しかし、永久磁石同期モータの始動から暖機完了までの暖機過程においては、永久磁石同期モータの温度に依存して騒音強度が変化する。
このため、騒音低減を優先するキャリア周波数を暖機過程において一律に適用すると、高いキャリア周波数の設定によってスイッチングロスが無用に大きくなる温度領域が発生し、電気自動車では電費性能を低下させるおそれがあった。
【0005】
本発明は、従来の実情に鑑みてなされたものであり、その目的は、永久磁石同期モータの騒音低減を図りつつ、暖機過程でのスイッチングロスを可及的に小さくできる、モータ制御装置を提供することにある。
【課題を解決するための手段】
【0006】
そのため、本発明は、その一態様として、永久磁石同期モータに電力供給するインバータのPWM制御におけるキャリア周波数を、前記永久磁石同期モータの暖機過程において、前記永久磁石同期モータの温度に応じて暖機後よりも低く設定する。
【発明の効果】
【0007】
上記発明によると、永久磁石同期モータの騒音低減を図りつつ、暖機過程でのスイッチングロスを可及的に小さくできる。
【図面の簡単な説明】
【0008】
図1】モータ駆動システムの全体構成図である。
図2】モータ制御装置の機能ブロック図である。
図3】3角波生成部の機能ブロック図である。
図4】キャリア周波数の設定処理のプロセスを示すフローチャートである。
図5】モータ温度、キャリア周波数マップの選択状態、モータ回転速度、及び、キャリア周波数の変化を示すタイムチャートである。
【発明を実施するための形態】
【0009】
以下に本発明の実施の形態を説明する。
本実施形態では、電気自動車やハイブリッド自動車などの車両に動力源として搭載される永久磁石同期モータを駆動するモータ駆動システムへの適用例について説明する。
【0010】
図1は、本発明に係るモータ制御装置を含むモータ駆動システムの全体構成図である。
モータ駆動システム100は、モータ制御装置1、永久磁石同期モータ2(以下、単に「モータ2」と称する。
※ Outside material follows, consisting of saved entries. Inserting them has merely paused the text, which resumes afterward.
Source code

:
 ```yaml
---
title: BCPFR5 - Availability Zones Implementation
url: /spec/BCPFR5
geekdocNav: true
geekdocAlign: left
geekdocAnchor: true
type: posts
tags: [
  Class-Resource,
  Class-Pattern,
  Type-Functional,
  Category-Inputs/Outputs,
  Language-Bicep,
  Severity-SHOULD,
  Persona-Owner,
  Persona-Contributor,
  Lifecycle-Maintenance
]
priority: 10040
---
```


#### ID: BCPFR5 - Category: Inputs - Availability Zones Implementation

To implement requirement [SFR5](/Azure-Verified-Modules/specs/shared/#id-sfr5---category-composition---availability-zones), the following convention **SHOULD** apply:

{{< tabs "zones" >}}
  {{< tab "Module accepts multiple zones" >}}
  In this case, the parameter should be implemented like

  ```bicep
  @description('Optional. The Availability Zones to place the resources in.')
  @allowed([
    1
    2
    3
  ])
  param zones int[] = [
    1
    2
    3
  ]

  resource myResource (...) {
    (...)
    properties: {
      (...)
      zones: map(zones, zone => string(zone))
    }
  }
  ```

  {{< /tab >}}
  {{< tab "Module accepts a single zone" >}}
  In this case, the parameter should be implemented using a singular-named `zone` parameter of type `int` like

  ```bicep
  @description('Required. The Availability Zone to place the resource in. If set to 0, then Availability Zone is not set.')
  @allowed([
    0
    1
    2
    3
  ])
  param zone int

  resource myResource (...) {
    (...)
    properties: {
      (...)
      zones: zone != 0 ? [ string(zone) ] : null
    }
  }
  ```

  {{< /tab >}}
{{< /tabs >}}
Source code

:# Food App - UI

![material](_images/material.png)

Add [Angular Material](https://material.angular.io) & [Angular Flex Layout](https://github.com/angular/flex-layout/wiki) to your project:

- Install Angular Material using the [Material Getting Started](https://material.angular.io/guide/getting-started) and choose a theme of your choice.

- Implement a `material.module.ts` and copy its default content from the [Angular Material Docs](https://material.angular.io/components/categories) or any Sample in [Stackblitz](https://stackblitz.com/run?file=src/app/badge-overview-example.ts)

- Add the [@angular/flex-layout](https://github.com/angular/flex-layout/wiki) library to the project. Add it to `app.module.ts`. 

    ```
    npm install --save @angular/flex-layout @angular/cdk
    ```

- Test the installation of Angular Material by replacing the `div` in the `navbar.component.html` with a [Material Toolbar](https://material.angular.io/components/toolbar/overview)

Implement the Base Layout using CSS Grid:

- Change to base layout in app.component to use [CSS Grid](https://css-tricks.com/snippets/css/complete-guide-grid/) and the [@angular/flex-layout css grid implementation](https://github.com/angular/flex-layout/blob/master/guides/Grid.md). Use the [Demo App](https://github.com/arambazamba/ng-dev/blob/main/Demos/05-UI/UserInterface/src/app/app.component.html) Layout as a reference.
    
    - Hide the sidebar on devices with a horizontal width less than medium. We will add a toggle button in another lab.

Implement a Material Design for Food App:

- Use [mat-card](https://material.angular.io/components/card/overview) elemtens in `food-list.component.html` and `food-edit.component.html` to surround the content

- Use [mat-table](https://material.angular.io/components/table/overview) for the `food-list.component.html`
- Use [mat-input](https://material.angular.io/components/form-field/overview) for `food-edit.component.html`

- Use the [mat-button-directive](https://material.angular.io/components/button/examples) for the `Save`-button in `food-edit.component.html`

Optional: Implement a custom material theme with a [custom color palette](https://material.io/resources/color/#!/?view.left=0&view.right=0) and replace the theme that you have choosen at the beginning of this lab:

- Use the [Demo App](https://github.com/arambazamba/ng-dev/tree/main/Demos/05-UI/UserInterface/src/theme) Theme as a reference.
)、インバータ3、回転位置検出器4、バッテリ5、モータ温度センサ6、電流検出器7を備える。
【0011】
モータ制御装置1は、モータ2をPWM(Pulse Width Modulation)制御によって駆動する。
ここで、モータ制御装置1は、後で詳細に説明するように、車両において要求される目標トルクT*の信号を取得し、目標トルクT*に基づいてモータ2を制御するためのPWM制御信号を生成し、PWM制御信号をインバータ3に出力する。
【0012】
インバータ3は、インバータ回路31及びPWM信号出力部32を有する。
PWM信号出力部32は、モータ制御装置1から取得したPWM制御信号に基づいて、インバータ回路31の各スイッチング素子を制御するためのPWM信号を生成し、係るPWM信号をインバータ回路31に出力する。
【0013】
インバータ回路31は、U相、V相、W相の上アームにそれぞれ対応するスイッチング素子Sup、Svp、Swp、及び、U相、V相、W相の下アームにそれぞれ対応するスイッチング素子Sun、Svn、Swnを有する。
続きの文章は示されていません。